# Your task:
Search the material for lines containing the word "Delta", and copy each one.

■ ■ ■ ■ ■

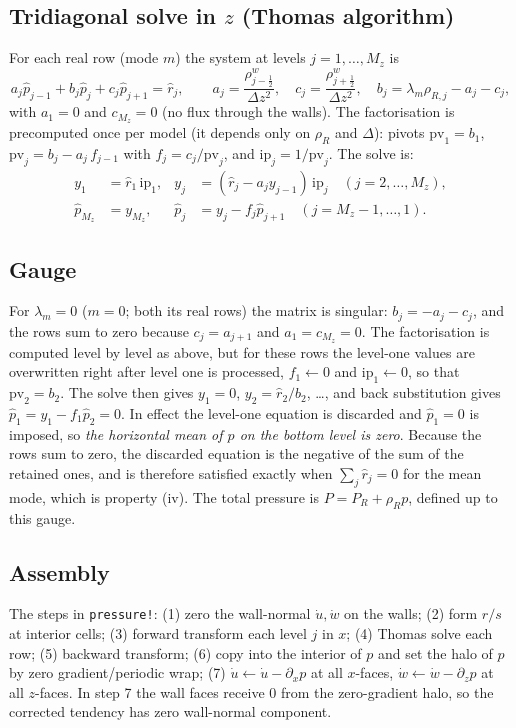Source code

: \documentclass[11pt,a4paper]{article}
\newcommand{\code}[1]{\texttt{#1}}
\begin{document}
\subsection{Tridiagonal solve in $z$ (Thomas algorithm)}
For each real row (mode $m$) the system at levels $j=1,\dots,M_z$ is
\begin{equation}
  a_j\hat p_{j-1}+b_j\hat p_j+c_j\hat p_{j+1}=\hat r_j,\qquad
  a_j=\frac{\rho^w_{j-\frac12}}{\Delta z^2},\quad c_j=\frac{\rho^w_{j+\frac12}}{\Delta z^2},\quad b_j=\lambda_m\rho_{R,j}-a_j-c_j,
\end{equation}
with $a_1=0$ and $c_{M_z}=0$ (no flux through the walls). The factorisation is precomputed once per model (it depends only on $\rho_R$ and $\Delta$): pivots $\mathrm{pv}_1=b_1$, $\mathrm{pv}_j=b_j-a_j\,f_{j-1}$ with $f_j=c_j/\mathrm{pv}_j$, and $\mathrm{ip}_j=1/\mathrm{pv}_j$. The solve is:
\begin{align}
  y_1&=\hat r_1\,\mathrm{ip}_1, & y_j&=(\hat r_j-a_jy_{j-1})\,\mathrm{ip}_j\quad(j=2,\dots,M_z),\\
  \hat p_{M_z}&=y_{M_z}, & \hat p_j&=y_j-f_j\hat p_{j+1}\quad(j=M_z-1,\dots,1).
\end{align}

\subsection{Gauge}
For $\lambda_m=0$ ($m=0$; both its real rows) the matrix is singular: $b_j=-a_j-c_j$, and the rows sum to zero because $c_j=a_{j+1}$ and $a_1=c_{M_z}=0$.
The factorisation is computed level by level as above, but for these rows the level-one values are overwritten right after level one is processed, $f_1\leftarrow0$ and $\mathrm{ip}_1\leftarrow0$, so that $\mathrm{pv}_2=b_2$. The solve then gives $y_1=0$, $y_2=\hat r_2/b_2$, \dots, and back substitution gives
$\hat p_1=y_1-f_1\hat p_2=0$. In effect the level-one equation is discarded and $\hat p_1=0$ is imposed, so \emph{the horizontal mean of $p$ on the bottom level is zero}. Because the rows sum to zero, the discarded equation is the negative of the sum of the retained ones,
and is therefore satisfied exactly when $\sum_j\hat r_j=0$ for the mean mode, which is property (iv). The total pressure is $P=P_R+\rho_Rp$, defined up to this gauge.

\subsection{Assembly}
The steps in \code{pressure!}: (1) zero the wall-normal $\dot u,\dot w$ on the walls; (2) form $r/s$ at interior cells; (3) forward transform each level $j$ in $x$; (4) Thomas solve each row; (5) backward transform;
(6) copy into the interior of $p$ and set the halo of $p$ by zero gradient/periodic wrap; (7) $\dot u\leftarrow\dot u-\partial_xp$ at all $x$-faces, $\dot w\leftarrow\dot w-\partial_zp$ at all $z$-faces.
In step 7 the wall faces receive $0$ from the zero-gradient halo, so the corrected tendency has zero wall-normal component.
\end{document}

■ ■ ■ ■ ■

# Response area:
  a_j=\frac{\rho^w_{j-\frac12}}{\Delta z^2},\quad c_j=\frac{\rho^w_{j+\frac12}}{\Delta z^2},\quad b_j=\lambda_m\rho_{R,j}-a_j-c_j,
with $a_1=0$ and $c_{M_z}=0$ (no flux through the walls). The factorisation is precomputed once per model (it depends only on $\rho_R$ and $\Delta$): pivots $\mathrm{pv}_1=b_1$, $\mathrm{pv}_j=b_j-a_j\,f_{j-1}$ with $f_j=c_j/\mathrm{pv}_j$, and $\mathrm{ip}_j=1/\mathrm{pv}_j$. The solve is:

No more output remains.